PENGICIAN (The War Of The Scribes) *fantasy*
“Remember, the more your writing tugs at the imagination, the easier the creation. Figures of speech have been created for just this purpose,” he said and walked around the class, observing the young faces straining with concentration. A pen quivered on a little boy’s table and he caught it before it fell off. He replaced it and smiled at the boy.

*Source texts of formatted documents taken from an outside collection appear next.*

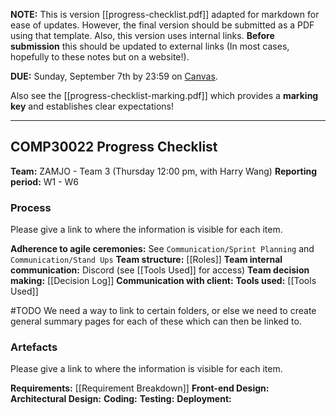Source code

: **NOTE:** This is version [[progress-checklist.pdf]] adapted for markdown for ease of updates. However, the final version should be submitted as a PDF using that template. Also, this version uses internal links. **Before submission** this should be updated to external links (In most cases, hopefully to these notes but on a website!). 

**DUE:** Sunday, September 7th by 23:59 on [Canvas](https://canvas.lms.unimelb.edu.au/courses/211713/assignments/580073).

Also see the [[progress-checklist-marking.pdf]] which provides a **marking key** and establishes clear expectations!

---
## COMP30022 Progress Checklist

**Team:** ZAMJO - Team 3 (Thursday 12:00 pm, with Harry Wang)
**Reporting period:** W1 - W6
### Process

 Please give a link to where the information is visible for each item.
 
**Adherence to agile ceremonies:** See `Communication/Sprint Planning` and `Communication/Stand Ups`
**Team structure:** [[Roles]]
**Team internal communication:** Discord (see [[Tools Used]] for access)
**Team decision making:** [[Decision Log]]
**Communication with client:** 
 **Tools used:** [[Tools Used]]

#TODO We need a way to link to certain folders, or else we need to create general summary pages for each of these which can then be linked to. 
### Artefacts

Please give a link to where the information is visible for each item. 

**Requirements:** [[Requirement Breakdown]]
**Front-end Design:** 
**Architectural Design:**
**Coding:**
**Testing:**
**Deployment:**

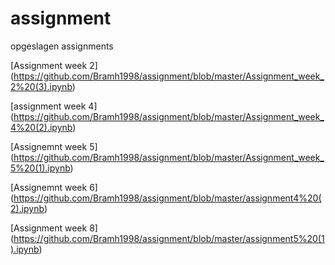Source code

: # assignment
opgeslagen assignments

[Assignment week 2] (https://github.com/Bramh1998/assignment/blob/master/Assignment_week_2%20(3).ipynb)

[assignment week 4] (https://github.com/Bramh1998/assignment/blob/master/Assignment_week_4%20(2).ipynb)

[Assignemnt week 5] (https://github.com/Bramh1998/assignment/blob/master/Assignment_week_5%20(1).ipynb)

[Assignemnt week 6] (https://github.com/Bramh1998/assignment/blob/master/assignment4%20(2).ipynb)

[Assignment week 8] (https://github.com/Bramh1998/assignment/blob/master/assignment5%20(1).ipynb)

“The more you observe, the more you can picture, the more you can picture, the more of a god you’re becoming.” He stared at his son in front of the class, a little boy with the blond hair of foreigners. His face was a painting of peace and tranquility, his hands were clasped before him with his eyes shut, and shortly, his pen started a dance on a book lying atop his desk. He watched the little boy, fascinated, until his head felt heavy. He found a seat to sit his frail tall frame on. He was an old man, a veteran of the revolution, ten centuries old, but he knew his time was near. He had a head full of grey hair and the wrinkles had started to set in around his eyes. For a man of his age, he was unbelievably young, impossibly young. But then, with the wielders of the pen, nothing was impossible anymore.
The revolution had been quick and unbelievable, the dream had been short lived, the good men decieved and almost extinguished, and once again tyrants ruled the realms of men. He remembered the President’s last words as he stood watching him being strangled to death by his shoe laces. Those words were too low to be heard but his imagination brought them clearly to his ears : man will always be a traitor, the good will die, the bad will live. He had gone to close his big notebook then and stared at what his pen had written, directed by his mind:
‘The President’s shoe laces squirm like snakes and take a life of their own; in the darkness, they strangle the President to death.’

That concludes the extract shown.